● **TASK DETAILS**
For the string "scripts", search the entries below and copy every line where it appears.

● **MATERIAL FOR THE TASK**
□ □ □

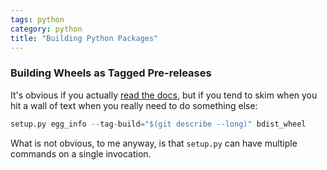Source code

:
 ```yaml
---
tags: python
category: python
title: "Building Python Packages"
---
```


### Building Wheels as Tagged Pre-releases

It's obvious if you actually [read the docs](
https://pythonhosted.org/setuptools/setuptools.html#tagging-and-daily-build-or-snapshot-releases),
but if you tend to skim when you hit a wall of text when you really need to do
something else:


```python
setup.py egg_info --tag-build="$(git describe --long)" bdist_wheel
```

What is not obvious, to me anyway, is that `setup.py` can have multiple
commands on a single invocation.
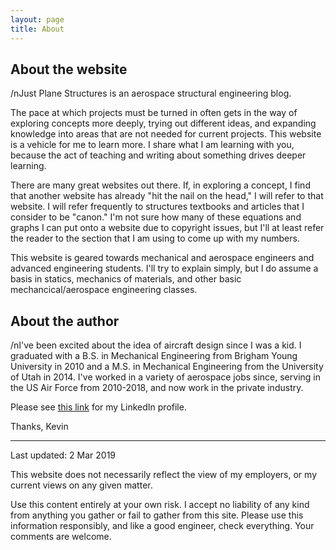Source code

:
 ```yaml
---
layout: page
title: About
---
```

## About the website

/nJust Plane Structures is an aerospace structural engineering blog. 

The pace at which projects must be turned in often gets in the way of exploring concepts more deeply, trying out different ideas, and expanding knowledge into areas that are not needed for current projects. This website is a vehicle for me to learn more. I share what I am learning with you, because the act of teaching and writing about something drives deeper learning.

There are many great websites out there. If, in exploring a concept, I find that another website has already "hit the nail on the head," I will refer to that website. I will refer frequently to structures textbooks and articles that I consider to be "canon." I'm not sure how many of these equations and graphs I can put onto a website due to copyright issues, but I'll at least refer the reader to the section that I am using to come up with my numbers.

This website is geared towards mechanical and aerospace engineers and advanced engineering students. I'll try to explain simply, but I do assume a basis in statics, mechanics of materials, and other basic mechancical/aerospace engineering classes.


## About the author

/nI've been excited about the idea of aircraft design since I was a kid. I graduated with a B.S. in Mechanical Engineering from Brigham Young University in 2010 and a M.S. in Mechanical Engineering from the University of Utah in 2014. I've worked in a variety of aerospace jobs since, serving in the US Air Force from 2010-2018, and now work in the private industry.

Please see [this link](https://www.linkedin.com/in/kevin-nufer/) for my LinkedIn profile.

Thanks,
Kevin

---
Last updated: 2 Mar 2019

This website does not necessarily reflect the view of my employers, or my current views on any given matter.

Use this content entirely at your own risk. I accept no liability of any kind from anything you gather or fail to gather from this site. Please use this information responsibly, and like a good engineer, check everything. Your comments are welcome.
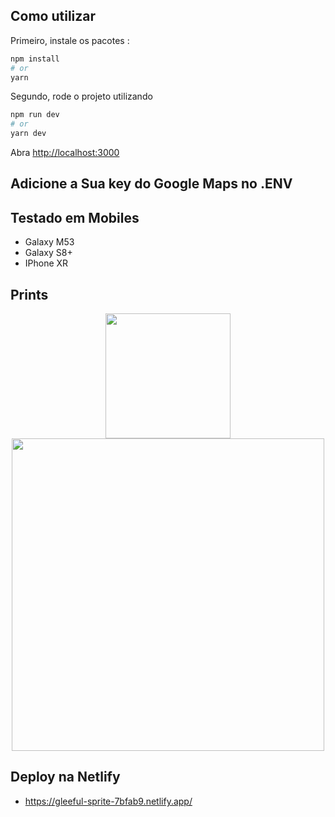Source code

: ## Como utilizar

Primeiro, instale os pacotes :

```bash
npm install
# or
yarn
```

Segundo, rode o projeto utilizando
```bash
npm run dev
# or
yarn dev
```

Abra [http://localhost:3000](http://localhost:3000) 

## Adicione a Sua key do Google Maps no .ENV

## Testado em Mobiles

- Galaxy M53
- Galaxy S8+
- IPhone XR

## Prints

<div align="center">  
<img src="https://github.com/matheusjean/solarapp-challenge/assets/74727256/58202753-df0d-4710-8cc1-ef8bce149d0b" width="200px">
<img src="https://github.com/matheusjean/solarapp-challenge/assets/74727256/d666111b-0276-4e3a-b503-c96d0b84d9a4" height="500px">

</div>

## Deploy na Netlify

- https://gleeful-sprite-7bfab9.netlify.app/
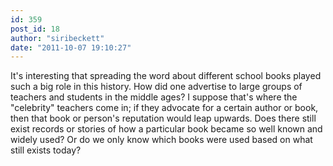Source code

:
 ```yaml
---
id: 359
post_id: 18
author: "siribeckett"
date: "2011-10-07 19:10:27"
---
```

It's interesting that spreading the word about different school books played such a big role in this history. How did one advertise to large groups of teachers and students in the middle ages? I suppose that's where the "celebrity" teachers come in; if they advocate for a certain author or book, then that book or person's reputation would leap upwards. Does there still exist records or stories of how a particular book became so well known and widely used? Or do we only know which books were used based on what still exists today?
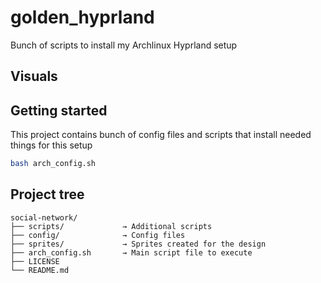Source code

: # golden_hyprland
Bunch of scripts to install my Archlinux Hyprland setup

## Visuals



## Getting started

This project contains bunch of config files and scripts that install needed things for this setup
```bash
bash arch_config.sh
```

## Project tree

```
social-network/
├── scripts/             → Additional scripts
├── config/              → Config files
├── sprites/             → Sprites created for the design
├── arch_config.sh       → Main script file to execute
├── LICENSE
└── README.md
```
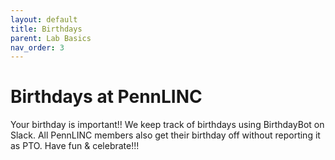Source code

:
 ```yaml
---
layout: default
title: Birthdays
parent: Lab Basics
nav_order: 3
---
```



# Birthdays at PennLINC

Your birthday is important!! We keep track of birthdays using BirthdayBot on Slack.  All PennLINC members also get their birthday off without reporting it as PTO.  Have fun & celebrate!!!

□ □ □

● **RESPONSE**
Bunch of scripts to install my Archlinux Hyprland setup
This project contains bunch of config files and scripts that install needed things for this setup
├── scripts/             → Additional scripts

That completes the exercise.